To teach you something of flirting I have decided to share with you an example from my recent past. Involving a girl whose real name I shall not reveal (for code purposes we will say she is called Sexy Sarah).
Sexy Sarah is my friend. She is lovely and good fun and I had been practising my flirting on her for a good while before I felt ready to take my skills onto real girls that go to nightclubs and drink white wine in an Absolutely Fabulous fashion.
Now this starts a few weeks ago when we went to the beach. Now I must clarify that this wasn’t really a date (Sexy is very clear on this) as we are just friends but it was an outing, (some might call it a romantic outing – she wouldn’t) but the point is it gave me a chance to practise my craic.
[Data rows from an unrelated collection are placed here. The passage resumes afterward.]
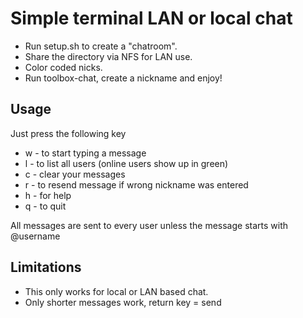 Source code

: # Simple terminal LAN or local chat
- Run setup.sh to create a "chatroom".
- Share the directory via NFS for LAN use.
- Color coded nicks.
- Run toolbox-chat, create a nickname and enjoy!

## Usage
Just press the following key

- w - to start typing a message
- l - to list all users (online users show up in green)
- c - clear your messages
- r - to resend message if wrong nickname was entered
- h - for help
- q - to quit

All messages are sent to every user unless the message starts with @username<br>

## Limitations

- This only works for local or LAN based chat.
- Only shorter messages work, return key = send
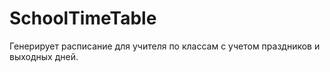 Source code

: SchoolTimeTable
===============

Генерирует расписание для учителя по классам с учетом праздников и выходных дней.

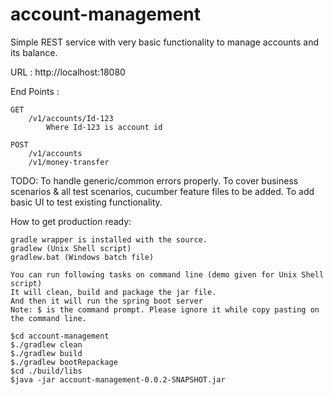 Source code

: # account-management
Simple REST service with very basic functionality to manage accounts and its balance.

URL :
	http://localhost:18080

End Points :
	
	GET
		/v1/accounts/Id-123
			Where Id-123 is account id
	
	POST
		/v1/accounts
		/v1/money-transfer

TODO:
	To handle generic/common errors properly.
	To cover business scenarios & all test scenarios, cucumber feature files to be added.
	To add basic UI to test existing functionality.

How to get production ready:

	gradle wrapper is installed with the source.
	gradlew (Unix Shell script)
	gradlew.bat (Windows batch file)

	You can run following tasks on command line (demo given for Unix Shell script)
	It will clean, build and package the jar file.
	And then it will run the spring boot server
	Note: $ is the command prompt. Please ignore it while copy pasting on the command line.
	
	$cd account-management
	$./gradlew clean
	$./gradlew build
	$./gradlew bootRepackage
	$cd ./build/libs
	$java -jar account-management-0.0.2-SNAPSHOT.jar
Anyway, details aside, we went on this pretty romantic date to the seaside, the perfect way to show my sensitive side and intelligent gentleman brain.
Rule number one then, when going on a date to the beach, do not take books with you. Apparently this might suggest that you are disinterested in your target and as my friend Aled The Mountain told me (see below for picture of Aled The Mountain) it is, “Nerdy as fuck and why you never ever have sex, you fucking nerd.”
Anyway, remember this, books are generally a big no no, unless maybe you have some outstanding at the library and the library happens to be on the beach in which case it probably makes sense to take them with you. Now, if you do insist on taking books with you (even though you shouldn’t), let them be something about poetry or art or maybe some travel guide of the Himalayas from when you (pretend) lived their once – “Oh…wow I didn’t realise that I still had this in my hand…..how embarrassing..you know I lived there once? Yeah amazing..we ate fresh goat everyday.”That would be cool because it would make you look worldly or sensitive and chicks love that shit.
So, it’s agreed then that if you must do books, art and poetry all the way. What you don’t want to do is take a book about the Victorian serial killer Jack the Ripper cos that’s creepy as hell. Again though, if you insist, at least keep it in your bag. Don’t get it out while you’re eating fish and chips near some pensioners as an icebreaker to show you ‘read’ before opening it to the ‘previously unreleased crime scene photos.’ Never ever do this.
[Fascinating read by the way available here, turns out Montaque John Druitt did it – I guess you never really know anyone do you]
Also as a quick side note, not really sure of how appropriate it is to take a bag on a date if you’re a heterosexual male, I think it’s maybes a bit gay. Anyhoo, I digress, date mistake numero uno, don’t take books about serial killers and never ever talk about it or show the pictures. Got it? Good.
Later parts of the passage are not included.